La inteligencia artificial (IA) se ha convertido en un fenómeno transformador en diversas áreas, incluido el campo del Derecho y los procesos judiciales. A medida que la tecnología avanza, surge la necesidad urgente de establecer directrices que regulen su uso en tribunales y cortes. En este contexto, la UNESCO ha presentado un documento clave titulado “Directrices para el uso de sistemas de IA en Cortes y Tribunales”, elaborado por el profesor Juan David Gutiérrez de la Universidad de los Andes en Colombia.
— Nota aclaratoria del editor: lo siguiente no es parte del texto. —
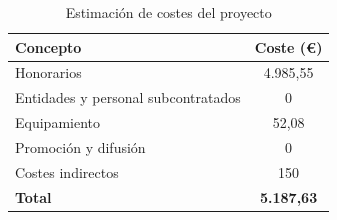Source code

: \begin{table}[h]
\centering
{}

\begin{tabular}{lc}
\toprule
\rowcolor{grisfila}
\textbf{Concepto} & \textbf{Coste (€)} \\
\midrule
Honorarios & 4.985,55 \\
Entidades y personal subcontratados & 0 \\
Equipamiento & 52,08 \\
Promoción y difusión & 0\\
Costes indirectos & 150 \\
\midrule
\textbf{Total} & \textbf{5.187,63} \\
\bottomrule
\end{tabular}

\caption{Estimación de costes del proyecto}
\label{tab:presupuestototal}
\end{table}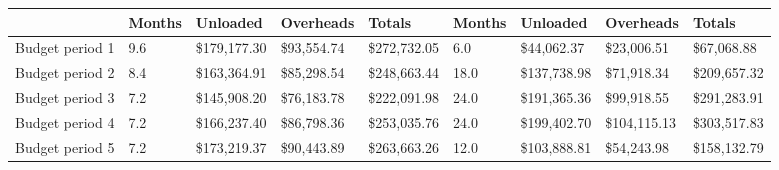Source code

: \begin{tabular}{lllllllll}
\toprule
{} & Months &  Unloaded & Overheads &    Totals & Months & Unloaded & Overheads & Totals \\
\midrule
Budget period 1 &       9.6 &  \$179,177.30 &   \$93,554.74 &  \$272,732.05 &            6.0 &       \$44,062.37 &        \$23,006.51 &     \$67,068.88 \\
Budget period 2 &       8.4 &  \$163,364.91 &   \$85,298.54 &  \$248,663.44 &           18.0 &      \$137,738.98 &        \$71,918.34 &    \$209,657.32 \\
Budget period 3 &       7.2 &  \$145,908.20 &   \$76,183.78 &  \$222,091.98 &           24.0 &      \$191,365.36 &        \$99,918.55 &    \$291,283.91 \\
Budget period 4 &       7.2 &  \$166,237.40 &   \$86,798.36 &  \$253,035.76 &           24.0 &      \$199,402.70 &       \$104,115.13 &    \$303,517.83 \\
Budget period 5 &       7.2 &  \$173,219.37 &   \$90,443.89 &  \$263,663.26 &           12.0 &      \$103,888.81 &        \$54,243.98 &    \$158,132.79 \\
\bottomrule
\end{tabular}

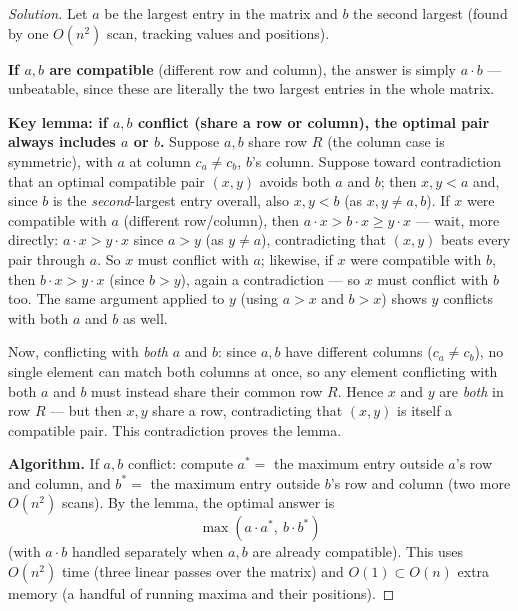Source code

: \documentclass[11pt]{article}
\theoremstyle{definition}
\begin{document}
\begin{proof}[Solution]
Let $a$ be the largest entry in the matrix and $b$ the second largest (found by one $O(n^2)$ scan, tracking values and positions).

\textbf{If $a,b$ are compatible} (different row and column), the answer is simply $a\cdot b$ — unbeatable, since these are literally the two largest entries in the whole matrix.

\textbf{Key lemma: if $a,b$ conflict (share a row or column), the optimal pair always includes $a$ or $b$.} Suppose $a,b$ share row $R$ (the column case is symmetric), with $a$ at column $c_a\ne c_b$, $b$'s column. Suppose toward contradiction that an optimal compatible pair $(x,y)$ avoids both $a$ and $b$; then $x,y<a$ and, since $b$ is the \emph{second}-largest entry overall, also $x,y<b$ (as $x,y\ne a,b$). If $x$ were compatible with $a$ (different row/column), then $a\cdot x>b\cdot x\ge y\cdot x$ — wait, more directly: $a\cdot x>y\cdot x$ since $a>y$ (as $y\ne a$), contradicting that $(x,y)$ beats every pair through $a$. So $x$ must conflict with $a$; likewise, if $x$ were compatible with $b$, then $b\cdot x>y\cdot x$ (since $b>y$), again a contradiction — so $x$ must conflict with $b$ too. The same argument applied to $y$ (using $a>x$ and $b>x$) shows $y$ conflicts with both $a$ and $b$ as well.

Now, conflicting with \emph{both} $a$ and $b$: since $a,b$ have different columns ($c_a\ne c_b$), no single element can match both columns at once, so any element conflicting with both $a$ and $b$ must instead share their common row $R$. Hence $x$ and $y$ are \emph{both} in row $R$ — but then $x,y$ share a row, contradicting that $(x,y)$ is itself a compatible pair. This contradiction proves the lemma.

\textbf{Algorithm.} If $a,b$ conflict: compute $a^*=$ the maximum entry outside $a$'s row and column, and $b^*=$ the maximum entry outside $b$'s row and column (two more $O(n^2)$ scans). By the lemma, the optimal answer is
\[
\boxed{\max(a\cdot a^*,\ b\cdot b^*)}
\]
(with $a\cdot b$ handled separately when $a,b$ are already compatible). This uses $O(n^2)$ time (three linear passes over the matrix) and $O(1)\subset O(n)$ extra memory (a handful of running maxima and their positions).
\end{proof}
\end{document}
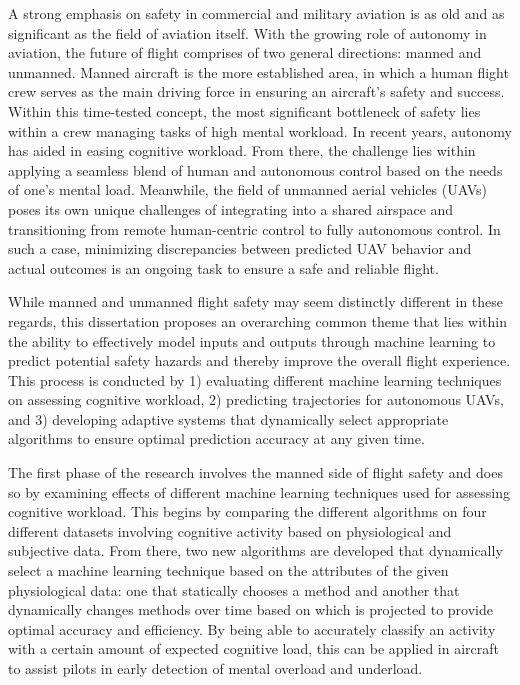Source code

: \documentclass[12pt]{uthesis-v12}  %
\begin{document}

\begin{abstractpage}
A strong emphasis on safety in commercial and military aviation is as old and as significant as the field of aviation itself. With the growing role of autonomy in aviation, the future of flight comprises of two general directions: manned and unmanned. Manned aircraft is the more established area, in which a human flight crew serves as the main driving force in ensuring an aircraft’s safety and success. Within this time-tested concept, the most significant bottleneck of safety lies within a crew managing tasks of high mental workload. In recent years, autonomy has aided in easing cognitive workload. From there, the challenge lies within applying a seamless blend of human and autonomous control based on the needs of one’s mental load. Meanwhile, the field of unmanned aerial vehicles (UAVs) poses its own unique challenges of integrating into a shared airspace and transitioning from remote human-centric control to fully autonomous control. In such a case, minimizing discrepancies between predicted UAV behavior and actual outcomes is an ongoing task to ensure a safe and reliable flight. 

While manned and unmanned flight safety may seem distinctly different in these regards, this dissertation proposes an overarching common theme that lies within the ability to effectively model inputs and outputs through machine learning to predict potential safety hazards and thereby improve the overall flight experience. This process is conducted by 1) evaluating different machine learning techniques on assessing cognitive workload, 2) predicting trajectories for autonomous UAVs, and 3) developing adaptive systems that dynamically select appropriate algorithms to ensure optimal prediction accuracy at any given time.

The first phase of the research involves the manned side of flight safety and does so by examining effects of different machine learning techniques used for assessing cognitive workload. This begins by comparing the different algorithms on four different datasets involving cognitive activity based on physiological and subjective data. From there, two new algorithms are developed that dynamically select a machine learning technique based on the attributes of the given physiological data: one that statically chooses a method and another that dynamically changes methods over time based on which is projected to provide optimal accuracy and efficiency. By being able to accurately classify an activity with a certain amount of expected cognitive load, this can be applied in aircraft to assist pilots in early detection of mental overload and underload.


\end{abstractpage}
\end{document}
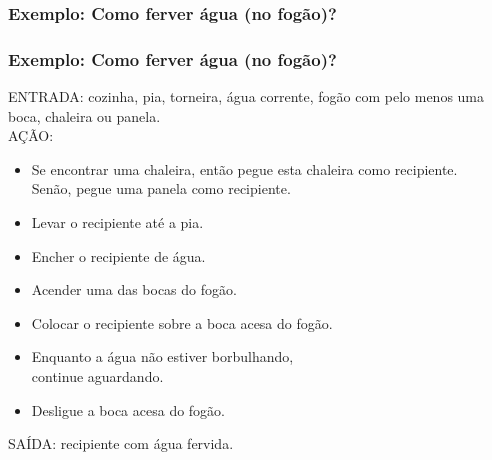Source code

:\documentclass[hyperref={pdfpagelabels=false}]{beamer}
\begin{document}
\begin{frame}
   \frametitle{Exemplo: Como ferver água (no fogão)?}
\end{frame}
\begin{frame}
   \frametitle{Exemplo: Como ferver água (no fogão)?}
   ENTRADA: cozinha, pia, torneira, água corrente, fogão com pelo menos uma boca, chaleira ou panela.\\
   AÇÃO: 
   \begin{itemize}
      \item Se encontrar uma chaleira, então pegue esta chaleira como recipiente. \\
				Senão, pegue uma panela como recipiente.
      \item Levar o recipiente até a pia.
      \item Encher o recipiente de água.
      \item Acender uma das bocas do fogão.
      \item Colocar o recipiente sobre a boca acesa do fogão.
      \item Enquanto a água não estiver borbulhando, \\
				continue aguardando.
      \item Desligue a boca acesa do fogão.
   \end{itemize}
	SAÍDA: recipiente com água fervida.
\end{frame}
\end{document}
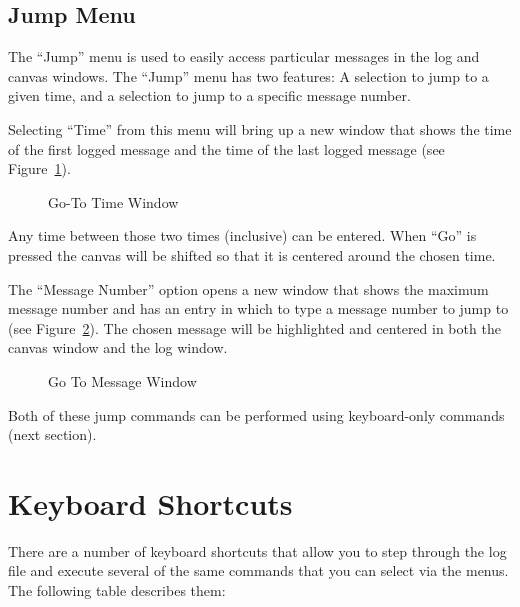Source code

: \subsection{Jump Menu}

The ``Jump'' menu is used to easily access particular messages in the
log and canvas windows. The ``Jump'' menu has two features: A
selection to jump to a given time, and a selection to jump to a
specific message number.

Selecting ``Time'' from this menu will bring up a new window that shows the
time of 
the first logged message and the time of the last logged message (see
Figure~\ref{fig:gototime}).

\begin{figure}[htp]
\centerline{\epsfysize=1.3in }
\caption{Go-To Time Window}
\label{fig:gototime}
\end{figure}

Any time between those two times (inclusive) can be entered. When
``Go'' is pressed the canvas will be shifted so that it is centered
around the chosen time.

The ``Message Number'' option opens a new window that shows the
maximum message number and has an entry in which to type a message
number to jump to (see Figure~\ref{fig:gotomsg}). The chosen message
will be highlighted and centered in both the canvas window and the log
window.

\begin{figure}[htp]
\centerline{\epsfysize=0.7in }
\caption{Go To Message Window}
\label{fig:gotomsg}
\end{figure}

Both of these jump commands can be performed using keyboard-only
commands (next section).

\section{Keyboard Shortcuts}

There are a number of keyboard shortcuts that allow you to step
through the log file and execute several of the same commands that you
can select via the menus. The following table describes them:

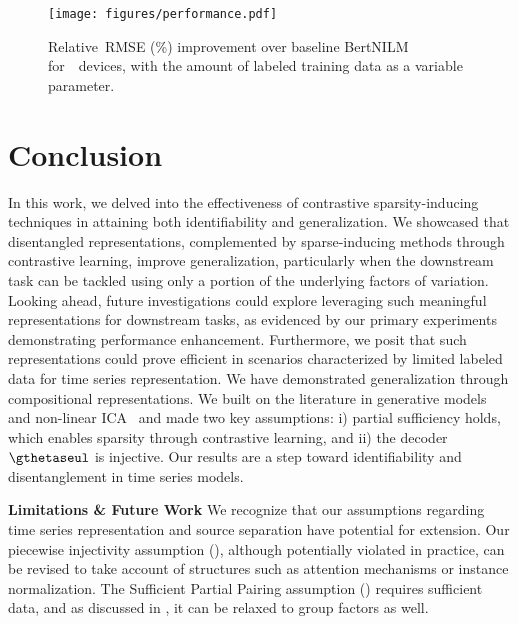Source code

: \documentclass{article} %
\theoremstyle{plain}
\theoremstyle{definition}
\theoremstyle{remark}
\numberwithin{equation}{section}
\begin{document}
\begin{figure*}
    \centering
    \vspace{-0.30cm}
    \texttt{[image: figures/performance.pdf]}
    \vspace{-0.5cm}
    \caption{Relative~RMSE (\%) improvement over baseline BertNILM~\citealp{yue_bert4nilm_2020} for~\RealFactors~devices, with the amount of labeled training data as a variable parameter.}\label{fig:DIOSC_preserves_its_robustness}
    \vspace{-0.5cm}
\end{figure*}

\vspace{-0.2cm}
\section{Conclusion}
\vspace{-0.1cm}
In this work, we delved into the effectiveness of contrastive sparsity-inducing techniques in attaining both identifiability and generalization. We showcased that disentangled representations, complemented by sparse-inducing methods through contrastive learning, improve generalization, particularly when the downstream task can be tackled using only a portion of the underlying factors of variation. Looking ahead, future investigations could explore leveraging such meaningful representations for downstream tasks, as evidenced by our primary experiments demonstrating performance enhancement. Furthermore, we posit that such representations could prove efficient in scenarios characterized by limited labeled data for time series representation. We have demonstrated generalization through compositional representations. We built on the literature in generative models and non-linear ICA~\citep{kivva2022identifiability, hyvarinen2019nonlinear, lachapelle2022disentanglement} and made two key assumptions: i) partial sufficiency holds, which enables sparsity through contrastive learning, and ii) the decoder $\gthetaseul$ is injective. Our results are a step toward identifiability and disentanglement in time series models.


\textbf{Limitations \& Future Work}
We recognize that our assumptions regarding time series representation and source separation have potential for extension. Our piecewise injectivity assumption (), although potentially violated in practice, can be revised to take account of structures such as attention mechanisms or instance normalization. The Sufficient Partial Pairing assumption () requires sufficient data, and as discussed  in , it can be relaxed to group factors as well. 
\end{document}
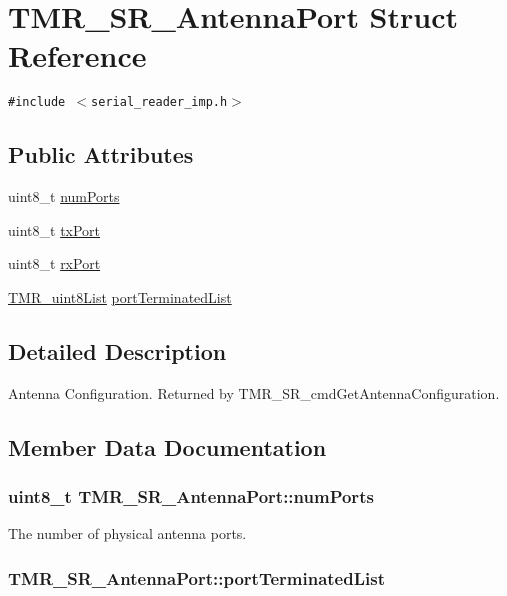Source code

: \hypertarget{struct_t_m_r___s_r___antenna_port}{
\section{TMR\_\-SR\_\-AntennaPort Struct Reference}
\label{struct_t_m_r___s_r___antenna_port}
}
{\tt \#include $<$serial\_\-reader\_\-imp.h$>$}

\subsection*{Public Attributes}
\begin{CompactItemize}
\item 
uint8\_\-t \hyperlink{struct_t_m_r___s_r___antenna_port_b4d7289f1fd8adf6b561bb6a8f1fefde}{numPorts}
\item 
uint8\_\-t \hyperlink{struct_t_m_r___s_r___antenna_port_77de96da6ea523147d339c3df4676d0d}{txPort}
\item 
uint8\_\-t \hyperlink{struct_t_m_r___s_r___antenna_port_06224a474b688f57475d8fe28f087ef3}{rxPort}
\item 
\hyperlink{struct_t_m_r__uint8_list}{TMR\_\-uint8List} \hyperlink{struct_t_m_r___s_r___antenna_port_9e8c15ec0624498d77037e70b7f9016b}{portTerminatedList}
\end{CompactItemize}


\subsection{Detailed Description}
Antenna Configuration. Returned by TMR\_\-SR\_\-cmdGetAntennaConfiguration. 

\subsection{Member Data Documentation}
\hypertarget{struct_t_m_r___s_r___antenna_port_b4d7289f1fd8adf6b561bb6a8f1fefde}{
\subsubsection[{numPorts}]{\setlength{\rightskip}{0pt plus 5cm}uint8\_\-t {\bf TMR\_\-SR\_\-AntennaPort::numPorts}}}
\label{struct_t_m_r___s_r___antenna_port_b4d7289f1fd8adf6b561bb6a8f1fefde}


The number of physical antenna ports. \hypertarget{struct_t_m_r___s_r___antenna_port_9e8c15ec0624498d77037e70b7f9016b}{
\subsubsection[{portTerminatedList}]{ {\bf TMR\_\-SR\_\-AntennaPort::portTerminatedList}}}
\label{struct_t_m_r___s_r___antenna_port_9e8c15ec0624498d77037e70b7f9016b}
Este documento se erige como un marco ético y operativo innovador, diseñado para proporcionar orientación a jueces, administradores judiciales y responsables políticos en la incorporación de la IA en el ámbito judicial. Con el respaldo de consultas realizadas a más de 36,000 actores judiciales de 160 países, las directrices buscan un enfoque inclusivo que refleje diversas tradiciones legales y tecnologías disponibles en todo el mundo.
Uno de los aspectos más destacados de las directrices es su énfasis en que la IA debe ser vista como una herramienta asistencial, no como un sustituto de la labor judicial. Este enfoque se basa en principios fundamentales como la responsabilidad, la supervisión humana y el respeto por los derechos humanos. Esta visión pretende garantizar que, al introducir sistemas de IA, se mantenga el foco en la igualdad y no discriminación, especialmente en relación con grupos históricamente marginados.
Las directrices establecen quince principios universalmente aplicables que rigen el uso de la IA en los tribunales. Entre ellos, destacan la protección de los derechos humanos, la seguridad de la información, la transparencia y la rendición de cuentas. Es importante que los sistemas de IA sean explicables, permitiendo a los usuarios comprender cómo se toman decisiones y cuáles son las bases de las conclusiones a las que se llegan.
Otro aspecto crítico abordado es la necesidad de que los sistemas de IA ofrezcan resultados precisos y confiables, generando información útil para la toma de decisiones. La transparencia acerca de la forma en que se desarrollan y entrenan estos sistemas es esencial para que los involucrados comprendan sus capacidades y limitaciones.
Adicionalmente, las directrices subrayan que la toma de decisiones no debe ser delegada completamente a los sistemas de IA. Los jueces deben ejercer su juicio humano e imparcial ante cada caso, asegurándose de que ningún sistema automatizado vulnere los derechos de las personas.
En un tiempo donde el uso de la IA en el ámbito judicial podría parecer lejano, hoy se plantea la necesidad de establecer normas claras y efectivas que regulen su implementación y provoquen un impacto positivo en la justicia. Este enfoque busca asegurar que la adopción de la IA beneficie la ética, la equidad y, en última instancia, la protección de los derechos humanos en el contexto de la impartición de justicia.
La llegada de este tipo de directrices es un paso crucial para el futuro del Derecho. A medida que nos acercamos a un mundo donde la inteligencia artificial será cada vez más prevalente, es fundamental que cada avance tecnológico se alinee con los ideales de justicia y equidad que sustentan nuestras sociedades.